In der ORF-Sendung «Report» gab der österreichische Innenminister klar zu verstehen, dass ihm das Rechtsstaatlichkeitsprinzip im Wege steht. Dabei sprach sich Kickl dafür aus, «dass das Recht der Politik zu folgen hat und nicht die Politik dem Recht». Mit seinen Äusserungen löste der FPÖ-Mann landesweit eine Welle der Empörung aus. Oppositionspolitiker forderten den Rücktritt des Innenministers. Verfassungsrechtler äusserten sich irritiert über das Politik- und Rechtsverständnis von Kickl.
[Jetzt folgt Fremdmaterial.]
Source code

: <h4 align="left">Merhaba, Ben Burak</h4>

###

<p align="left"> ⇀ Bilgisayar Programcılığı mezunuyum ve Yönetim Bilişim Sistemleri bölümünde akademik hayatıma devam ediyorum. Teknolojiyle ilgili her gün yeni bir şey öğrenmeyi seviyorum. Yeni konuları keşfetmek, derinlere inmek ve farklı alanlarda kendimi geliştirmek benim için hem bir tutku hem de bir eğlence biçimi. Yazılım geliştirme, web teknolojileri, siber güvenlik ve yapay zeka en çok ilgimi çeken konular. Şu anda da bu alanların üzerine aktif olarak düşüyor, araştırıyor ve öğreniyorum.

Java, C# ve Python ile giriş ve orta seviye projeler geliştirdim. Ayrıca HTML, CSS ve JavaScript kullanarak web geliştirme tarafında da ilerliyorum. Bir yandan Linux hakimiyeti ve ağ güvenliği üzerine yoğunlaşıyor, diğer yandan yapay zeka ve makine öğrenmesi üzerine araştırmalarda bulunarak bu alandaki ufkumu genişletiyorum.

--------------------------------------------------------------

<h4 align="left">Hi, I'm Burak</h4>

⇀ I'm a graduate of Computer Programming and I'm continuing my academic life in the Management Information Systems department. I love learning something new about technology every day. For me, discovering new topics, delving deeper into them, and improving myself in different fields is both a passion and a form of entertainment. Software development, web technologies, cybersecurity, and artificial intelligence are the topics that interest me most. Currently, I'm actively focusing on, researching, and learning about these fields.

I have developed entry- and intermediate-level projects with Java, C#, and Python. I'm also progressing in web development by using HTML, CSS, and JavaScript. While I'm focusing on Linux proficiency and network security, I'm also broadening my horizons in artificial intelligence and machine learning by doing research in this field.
Grundkonsens der Zweiten Republik Österreich

«Was der Innenminister sagt, ist mit einem Rechtsstaat völlig unvereinbar», erklärte etwa der Verfassungsjurist Karl Weber (Universität Innsbruck) der Zeitung «Standard». «Würde ein Student in einer Prüfung schreiben, dass das Recht der Politik zu folgen hat, fiele er durch.» Weber erinnerte auch an Artikel 18 der Verfassung: Die gesamte staatliche Verwaltung darf nur auf Grund der Gesetze ausgeübt werden.
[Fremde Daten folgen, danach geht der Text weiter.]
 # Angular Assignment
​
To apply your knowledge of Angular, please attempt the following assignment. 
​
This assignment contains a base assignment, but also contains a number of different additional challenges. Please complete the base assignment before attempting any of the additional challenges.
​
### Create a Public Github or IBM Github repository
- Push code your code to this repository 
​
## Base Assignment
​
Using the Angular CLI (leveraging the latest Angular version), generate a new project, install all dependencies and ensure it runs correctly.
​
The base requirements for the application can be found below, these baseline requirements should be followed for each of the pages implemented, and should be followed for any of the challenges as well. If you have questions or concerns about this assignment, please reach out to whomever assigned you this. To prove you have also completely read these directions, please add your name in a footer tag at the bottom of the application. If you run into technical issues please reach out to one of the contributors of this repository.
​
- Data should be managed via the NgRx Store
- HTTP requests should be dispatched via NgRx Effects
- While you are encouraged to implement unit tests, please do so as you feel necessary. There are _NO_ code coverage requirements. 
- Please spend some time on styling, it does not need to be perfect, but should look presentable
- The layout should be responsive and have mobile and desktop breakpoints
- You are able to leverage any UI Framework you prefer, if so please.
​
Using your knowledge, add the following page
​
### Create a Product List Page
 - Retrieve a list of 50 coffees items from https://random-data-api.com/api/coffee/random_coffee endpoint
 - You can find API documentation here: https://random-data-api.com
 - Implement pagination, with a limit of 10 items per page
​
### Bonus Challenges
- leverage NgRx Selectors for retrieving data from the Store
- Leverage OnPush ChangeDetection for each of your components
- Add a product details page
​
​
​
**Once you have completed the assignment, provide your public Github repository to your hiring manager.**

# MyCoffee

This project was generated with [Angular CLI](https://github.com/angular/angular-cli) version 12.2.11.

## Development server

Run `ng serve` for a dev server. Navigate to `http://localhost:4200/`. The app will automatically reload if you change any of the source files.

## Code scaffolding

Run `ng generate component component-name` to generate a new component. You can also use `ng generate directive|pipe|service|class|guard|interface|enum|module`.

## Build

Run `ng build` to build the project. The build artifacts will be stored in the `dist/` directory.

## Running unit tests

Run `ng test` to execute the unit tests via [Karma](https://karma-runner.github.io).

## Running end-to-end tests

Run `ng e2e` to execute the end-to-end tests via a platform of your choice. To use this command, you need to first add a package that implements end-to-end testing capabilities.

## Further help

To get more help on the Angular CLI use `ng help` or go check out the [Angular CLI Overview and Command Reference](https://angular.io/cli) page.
Auch Bundespräsident Alexander Van der Bellen meldete sich zu Wort. Die EMRK stehe in Österreich seit 59 Jahren im Verfassungsrang, schrieb er auf Twitter. «An ihr zu rütteln, wäre eine Aufkündigung des Grundkonsenses der Zweiten Republik.» Oskar Deutsch, der oberste Repräsentant der Juden in Österreich, rief in Erinnerung, dass die Menschenrechtskonvention nicht zuletzt unter dem Eindruck des Holocausts entstanden sei. «Kickl beschämt die überwiegende Mehrheit der Bürger im Land.»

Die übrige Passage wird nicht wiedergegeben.